> Instructions for the task
From the entries below, retype only the lines from the one with "When bBot is" through the one with "both in one.", exactly as written.

Stored records:
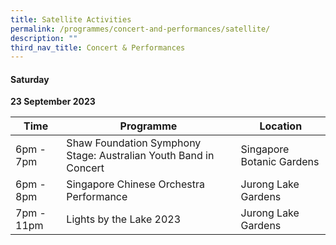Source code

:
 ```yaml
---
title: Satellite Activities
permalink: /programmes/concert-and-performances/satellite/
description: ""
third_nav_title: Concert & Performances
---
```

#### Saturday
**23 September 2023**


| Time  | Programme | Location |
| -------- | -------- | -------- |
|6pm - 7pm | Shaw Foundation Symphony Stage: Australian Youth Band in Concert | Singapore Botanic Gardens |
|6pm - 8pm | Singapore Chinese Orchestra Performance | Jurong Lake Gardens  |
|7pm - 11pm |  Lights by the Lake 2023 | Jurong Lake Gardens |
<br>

==

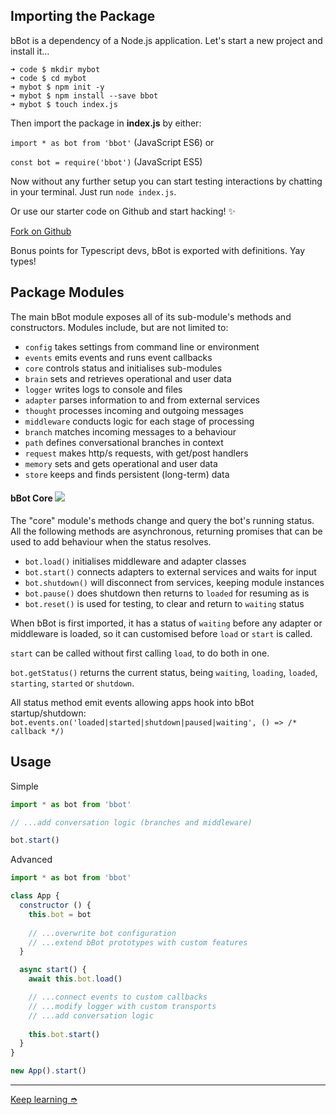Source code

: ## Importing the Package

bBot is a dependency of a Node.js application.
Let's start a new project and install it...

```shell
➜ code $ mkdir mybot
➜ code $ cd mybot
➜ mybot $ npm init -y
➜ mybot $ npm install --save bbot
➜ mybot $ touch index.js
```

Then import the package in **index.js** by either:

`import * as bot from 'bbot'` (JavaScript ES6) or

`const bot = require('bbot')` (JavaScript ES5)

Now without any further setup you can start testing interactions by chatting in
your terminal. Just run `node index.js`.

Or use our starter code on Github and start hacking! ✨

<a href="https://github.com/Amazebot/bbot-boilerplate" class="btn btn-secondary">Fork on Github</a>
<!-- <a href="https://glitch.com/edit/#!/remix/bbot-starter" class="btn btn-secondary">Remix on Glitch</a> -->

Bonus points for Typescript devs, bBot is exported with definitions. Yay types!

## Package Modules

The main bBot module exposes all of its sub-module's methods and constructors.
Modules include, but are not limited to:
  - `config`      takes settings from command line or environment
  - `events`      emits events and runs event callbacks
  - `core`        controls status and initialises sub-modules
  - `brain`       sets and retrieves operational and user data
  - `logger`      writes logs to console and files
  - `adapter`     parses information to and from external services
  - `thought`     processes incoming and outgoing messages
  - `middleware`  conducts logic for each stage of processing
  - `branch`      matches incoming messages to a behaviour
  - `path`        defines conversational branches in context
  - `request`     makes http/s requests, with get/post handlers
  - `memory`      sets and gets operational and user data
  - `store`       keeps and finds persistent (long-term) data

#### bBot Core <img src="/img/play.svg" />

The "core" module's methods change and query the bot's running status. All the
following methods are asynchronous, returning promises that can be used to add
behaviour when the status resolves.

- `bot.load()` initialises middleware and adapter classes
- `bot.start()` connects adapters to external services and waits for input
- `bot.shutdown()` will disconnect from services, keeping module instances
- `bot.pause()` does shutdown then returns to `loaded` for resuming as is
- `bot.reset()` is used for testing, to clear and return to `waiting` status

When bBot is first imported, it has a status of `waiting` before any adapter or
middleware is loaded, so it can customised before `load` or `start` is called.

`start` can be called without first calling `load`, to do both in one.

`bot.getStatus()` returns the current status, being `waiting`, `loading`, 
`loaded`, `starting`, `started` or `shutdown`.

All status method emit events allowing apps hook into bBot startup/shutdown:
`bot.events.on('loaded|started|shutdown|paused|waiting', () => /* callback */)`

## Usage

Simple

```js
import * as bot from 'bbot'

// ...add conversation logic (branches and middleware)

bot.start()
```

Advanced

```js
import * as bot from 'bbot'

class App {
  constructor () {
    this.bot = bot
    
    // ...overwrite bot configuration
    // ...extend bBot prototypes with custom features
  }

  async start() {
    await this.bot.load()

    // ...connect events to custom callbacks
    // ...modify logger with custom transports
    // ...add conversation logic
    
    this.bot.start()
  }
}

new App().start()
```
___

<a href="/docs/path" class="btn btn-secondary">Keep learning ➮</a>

> Answer space
When bBot is first imported, it has a status of `waiting` before any adapter or
middleware is loaded, so it can customised before `load` or `start` is called.

`start` can be called without first calling `load`, to do both in one.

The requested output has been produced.